The bungalow-strewn village of Stratford on Slaney, County Wicklow looks as though it could be a modern suburb almost anywhere. However a handful of houses indicate the place has an older pedigree. The name derives from founder Edward Stratford, second Earl of Aldborough whose architectural ambitions have been discussed here before (see Splendours and Follies, September 30th 2013, A Thundering Disgrace, January 13th 2014 and A Thundering Disgrace No More?, February 27th 2017). He developed the village during the last quarter of the 18th century, intending it to be a centre for the textile industry, specifically cotton and printing works. At its height in the 1830s, Stratford on Slaney contained 104 houses (and thirteen public houses) with a population of 2,833 people, 1,00o of them employed in the fabric factory. Lord Aldborough built places of worship for Anglicans, Roman Catholics and Presbyterians, a dispensary and several shops. The famine and its attendant woes in the following decade put an end to the business, and so to Stratford where the factory closed and people moved away: in the census of 2016, the village had a population of just 241 persons. These few houses, dating from c.1840 are all that remain of Lord Aldborough’s ambitions.

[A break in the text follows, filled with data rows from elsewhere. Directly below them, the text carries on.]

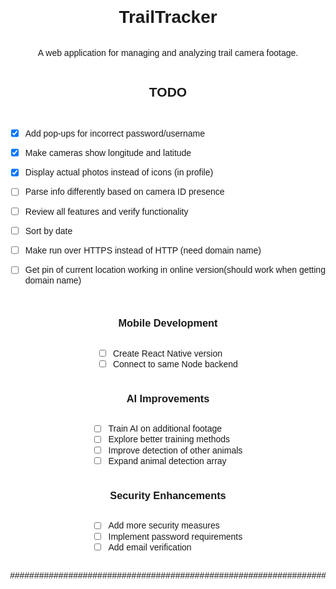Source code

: # TrailTracker

A web application for managing and analyzing trail camera footage.

## TODO
- [x] Add pop-ups for incorrect password/username
- [x] Make cameras show longitude and latitude
- [x] Display actual photos instead of icons (in profile)
- [ ] Parse info differently based on camera ID presence
- [ ] Review all features and verify functionality
- [ ] Sort by date
- [ ] Make run over HTTPS instead of HTTP (need domain name)
- [ ] Get pin of current location working in online version(should work when getting domain name)


### Mobile Development
- [ ] Create React Native version
- [ ] Connect to same Node backend

### AI Improvements
- [ ] Train AI on additional footage
- [ ] Explore better training methods
- [ ] Improve detection of other animals
- [ ] Expand animal detection array

### Security Enhancements
- [ ] Add more security measures
- [ ] Implement password requirements
- [ ] Add email verification 

#######################################################################################################################
PROFILE STYLING:
<style>
        body, html {
            height: 100%;
            margin: 0;
            padding: 0;
            font-family: Arial, sans-serif;
            background: url("{{ url_for('static', filename='background.png') }}") no-repeat center center fixed;
            background-size: cover;
            display: flex;
            flex-direction: column;
            align-items: center;
            justify-content: center;
            overflow: hidden; /* Prevent scrolling on body */
        }

        .container {
            background-color: rgba(50, 50, 50, 0.8);
            padding: 20px;
            border-radius: 8px;
            box-shadow: 0 0 10px rgba(0, 0, 0, 0.1);
            max-width: 600px;
            width: 90%; /* Ensure a small margin on the sides */
            text-align: center;
            color: white;
            margin-top: 60px; /* Add margin to avoid overlap with the top bar */
            margin-bottom: 60px; /* Add margin to avoid overlap with the bottom bar */
            overflow-y: auto; /* Enable vertical scrolling */
            position: relative;
        }

        .top-bar, .bottom-bar {
            position: fixed;
            left: 0;
            width: 100%;
            height: 50px;
            background-color: #323232;
            display: flex;
            align-items: center;
            justify-content: center; /* Center align the items */
            z-index: 1000;
        }

        .top-bar {
            top: 0;
        }

        .bottom-bar {
            bottom: 0;
        }

        .title {
            color: white;
            font-size: 24px;
            margin: 0;
            text-align: center;
            display: flex;
            justify-content: center; /* Center align the text */
            align-items: center; /* Center vertically */
        }

        .nav-btn {
            background-color: #323232;
            color: white;
            border: none;
            cursor: pointer;
            padding: 10px;
            text-align: center;
            margin: 0 40px; /* Add margin for spacing between buttons */
            border-radius: 50%; /* Make hover shape round */
        }

        .nav-btn:hover {
            background-color: #444;
        }

        .nav-btn img {
            width: 25px;
            height: 25px;
        }

        .profile-pic {
            border-radius: 50%;
            width: 150px;
            height: 150px;
            object-fit: cover;
            display: block;
            margin: 0 auto 10px;
        }

        .upload-item {
            display: flex;
            align-items: center;
            justify-content: space-between;
            margin-bottom: 20px;
        }

        .upload-details {
            flex-grow: 1;
        }

        .upload-item {
            display: flex;
            align-items: center;
            justify-content: flex-start; /* Ensure content starts from the left */
            margin-bottom: 20px;
        }

        .upload-details {
            flex-grow: 1;
            margin-right: 10px; /* Add space between text and icon */
        }

        .animal-icon {
            width: 50px;
            height: 50px;
        }

        .btn-container {
            display: flex;
            gap: 10px;
            margin-top: 10px;
        }


        .input, .btn {
            margin-bottom: 15px;
            padding: 10px;
            border: 1px solid #ccc;
            border-radius: 4px;
            width: 90%; /* Reduce width for a narrower form */
            margin: 0 auto;
            display: block; /* Ensure input and button are block-level and centered */
        }

        .btn {
            background-color: #228B22;
            color: white;
            cursor: pointer;
            border: 2px solid white;
        }

        .btn:hover {
            background-color: #196619;
        }

        .logout-btn {
            padding: 10px 20px;
            border: 2px solid white;
            border-radius: 20px;
            background-color: #444;
            color: white;
            cursor: pointer;
            margin: 20px auto; /* Centered and spaced from the top */
            display: inline-block; /* Ensure button is inline-block and centered */
        }

        .logout-btn:hover {
            background-color: grey;
        }

        a {
            display: block;
            margin-top: 10px;
            color: #007bff;
        }

        a:hover {
            text-decoration: underline;
        }

        .camera-pins, .upload-history {
            background-color: rgba(255, 255, 255, 0.9);
            padding: 10px;
            border-radius: 8px;
            margin-bottom: 20px;
            text-align: left;
            color: black;
            width: calc(100% - 40px);
            margin: 0 auto 20px; /* Ensure sections are centered and have space between them */
            max-height: 300px; /* Fixed height for the box */
            overflow-y: auto; /* Enable scrolling */
        }

        .camera-pins ul, .upload-history ul {
            list-style: none;
            padding: 0;
            margin: 0;
        }

        .camera-pins li, .upload-history li {
            padding: 10px;
            border-bottom: 1px solid #ddd;
            display: flex;
            justify-content: space-between;
            align-items: center;
        }

        .camera-pins li:last-child, .upload-history li:last-child {
            border-bottom: none;
        }

        .btn-delete {
            background-color: #dc3545;
        }

        .btn-delete:hover {
            background-color: #c82333;
        }

        /* Modal styles */
        .modal {
            display: none;
            position: fixed;
            z-index: 1001;
            left: 0;
            top: 0;
            width: 100%;
            height: 100%;
            background-color: rgba(0, 0, 0, 0.5);
        }

        .modal-content {
            background-color: #323232;
            margin: 15% auto;
            padding: 20px;
            border: 1px solid #888;
            width: 80%;
            max-width: 500px;
            border-radius: 8px;
            color: white;
        }

        .close {
            color: #aaa;
            float: right;
            font-size: 28px;
            font-weight: bold;
            cursor: pointer;
        }

        .close:hover {
            color: white;
        }

        .modal input {
            width: 100%;
            padding: 8px;
            margin: 10px 0;
            border: 1px solid #ddd;
            border-radius: 4px;
            box-sizing: border-box;
        }

        .modal button {
            width: 100%;
            padding: 10px;
            margin-top: 10px;
            background-color: #228B22;
            color: white;
            border: none;
            border-radius: 4px;
            cursor: pointer;
        }

        .modal button:hover {
            background-color: #196619;
        }

        .video-modal {
            display: none;
            position: fixed;
            z-index: 1001;
            left: 0;
            top: 0;
            width: 100%;
            height: 100%;
            background-color: rgba(0, 0, 0, 0.9);
            display: flex;
            justify-content: center;
            align-items: center;
        }

        .video-container {
            width: 80%;
            max-width: 800px;
        }

        video {
            width: 100%;
        }

        .close-video {
            position: absolute;
            right: 20px;
            top: 20px;
            color: white;
            font-size: 30px;
            cursor: pointer;
        }
</style>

In 1837 Samuel Lewis described Cloghan, County Offaly as a ‘village and post-town’ containing 84 dwellings and 460 inhabitants. Evidently some of the latter enjoyed prosperity because the dwellings they occupied were substantial, not least one on Hill Street which has this handsome doorcase. The five-bay property is believed to date from around 1820, a time when the country experienced greater affluence than would be the case just a couple of decades later, and which led to something of a building boom. Another house on nearby Castle Street was constructed during the same period and features a similar, albeit slightly plainer, doorcase.
As its name indicates, the little coastal village of Castletownshend, County Cork grew up around a castle occupied from c.1665 onwards by Richard Townsend, and still in the ownership of his descendants. Castletownshend offers an example of how a small urban settlement can retain its character and charm, and thereby attract visitors who during the summer months throng the place. Located on a small side-street rather grandly called The Mall, the mid-18th century house above has retained much of its original appearance, as is the case for the majority of other properties in the village. A number have benefitted from more recent sympathetic owners such as the house below: dating from the 1880s, prior to independence it was occupied by the Royal Irish Constabulary. Castletownshend is a model of how to get it right.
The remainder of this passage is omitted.